Intro: After weeks of discussing possible rule proposals, a handful of new rules have been passed at the League Meetings. What rules were passed for the 2014 season?



INDIANAPOLIS— The 2014 League Meetings are in the books with five new rule changes passed for this season.

The favorite to Colts fans should be the NFL allowing officials to consult with the league’s officiating department in New York during replay reviews.

The Colts proposal “to permit a home team with a retractable roof to open or close its roof at halftime, instead of having to determine at the start of the game whether it is open or closed” has been tabled to be discussed at a later date (Owner’s Meetings in May).

Before we take a closer look at the five rule changes, NFL Commissioner Roger Goodell addressed the media at the League Meetings on Wednesday morning.

Goodell spoke about the possibility of expanding the playoffs (from 12 to 14 teams), and if it could happen as early as this season.

“We had a good discussion on it on several fronts.
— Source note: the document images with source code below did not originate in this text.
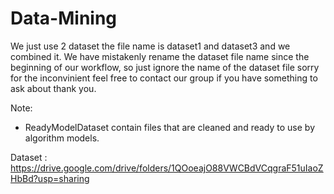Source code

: # Data-Mining
We just use 2 dataset the file name is dataset1 and dataset3 and we combined it. We have mistakenly rename the dataset file name since the beginning of our workflow, so just ignore the name of the dataset file sorry for the inconvinient feel free to contact our group if you have something to ask about thank you.

Note:

- ReadyModelDataset contain files that are cleaned and ready to use by algorithm models.



Dataset :
https://drive.google.com/drive/folders/1QOoeajO88VWCBdVCqgraF51uIaoZHbBd?usp=sharing

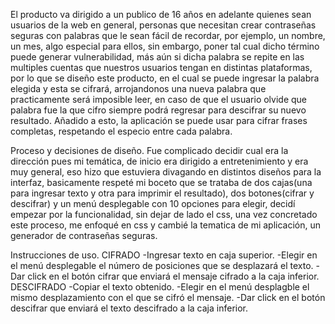 

El producto va dirigido a un publico de 16 años en adelante quienes sean usuarios de la web en general,
personas que necesitan crear contraseñas seguras con palabras que le sean fácil de recordar, por ejemplo,
un nombre, un mes, algo especial para ellos, sin embargo, poner tal cual dicho término puede generar 
vulnerabilidad, más aún si dicha palabra se repite en las multiples cuentas que nuestros usuarios tengan
en distintas plataformas, por lo que se diseño este producto, en el cual se puede ingresar la palabra 
elegida y esta se cifrará, arrojandonos una nueva palabra que practicamente será imposible leer, en caso 
de que el usuario olvide que palabra fue la que cifro siempre podrá regresar para descifrar su nuevo resultado.
Añadido a esto, la aplicación se puede usar para cifrar frases completas, respetando el especio entre cada
palabra.

Proceso y decisiones de diseño.
Fue complicado decidir cual era la dirección pues mi temática, de inicio era dirigido a entretenimiento y era
muy general, eso hizo que estuviera divagando en distintos diseños para la interfaz, basicamente respeté mi
boceto que se trataba de dos cajas(una para ingresar texto y otra para imprimir el resultado), dos botones(cifrar y descifrar) y un menú desplegable con 10 opciones para elegir, decidí empezar por la funcionalidad, 
sin dejar de lado el css, una vez concretado este proceso, me enfoqué en css y cambié la tematica de mi aplicación, un generador de contraseñas seguras.

Instrucciones de uso.
CIFRADO
-Ingresar texto en caja superior.
-Elegir en el menú desplegable el número de posiciones que se desplazará el texto.
-Dar click en el botón cifrar que enviará el mensaje cifrado a la caja inferior.
DESCIFRADO
-Copiar el texto obtenido.
-Elegir en el menú desplagble el mismo desplazamiento con el que se cifró el mensaje.
-Dar click en el botón descifrar que enviará el texto descifrado a la caja inferior.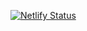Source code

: [![Netlify Status](https://api.netlify.com/api/v1/badges/74d81902-27d4-46e8-b1cd-efe7f6f30e05/deploy-status)](https://app.netlify.com/sites/regex-monishb/deploys)
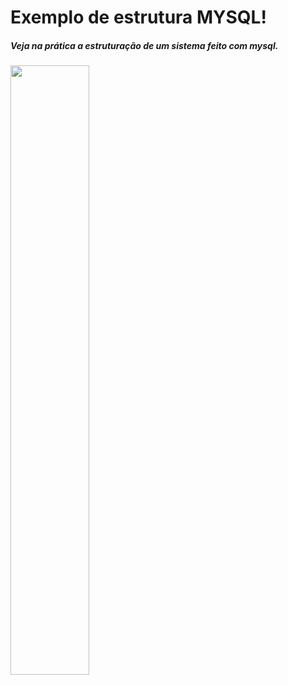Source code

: # Exemplo de estrutura MYSQL!

##### Veja na prática a estruturação de um sistema feito com mysql.

<img src="https://pplware.sapo.pt/wp-content/uploads/2016/01/mysql_000.jpg" width="50%" height="50%">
As you know, the Competition Committee has been looking at this for a couple of years. We have discussed it in various committees, including broadcasting. We had a full discussion on the floor with the owners and other executives this week. I think there’s a tremendous amount of interest in this, possibly even to the point of support, but there are also things we still want to make sure we do it right.”

“We’ve been very incremental in trying to do this, but we believe competitively it could make even our races toward the end of our season even more exciting with more teams vying for playoff positions, which is great for our fans. We still want to do some additional work, including talking with the players association. We have a scheduled meeting set for April 8. This will be one of the things we’ll probably discuss and then we’ll also have to talk to broadcast partners and there are some scheduling issues that we still need to work through.”

Here’s a look at the five rule changes for next season:

1. Extend the uprights to make them five feet taller.


-Bowen’s Analysis: This seemed very logical as it will only increase the officials ability to tell if field goals are made or not. Too many times field goals cross near the top of the upright with a bit of uncertainty in whether or not they were successful.

2. Protect players from getting the sides of their legs rolled up on — the rule already says a blocker can’t hit an opponent in the back of the legs, this proposal will add “or side” to the rule.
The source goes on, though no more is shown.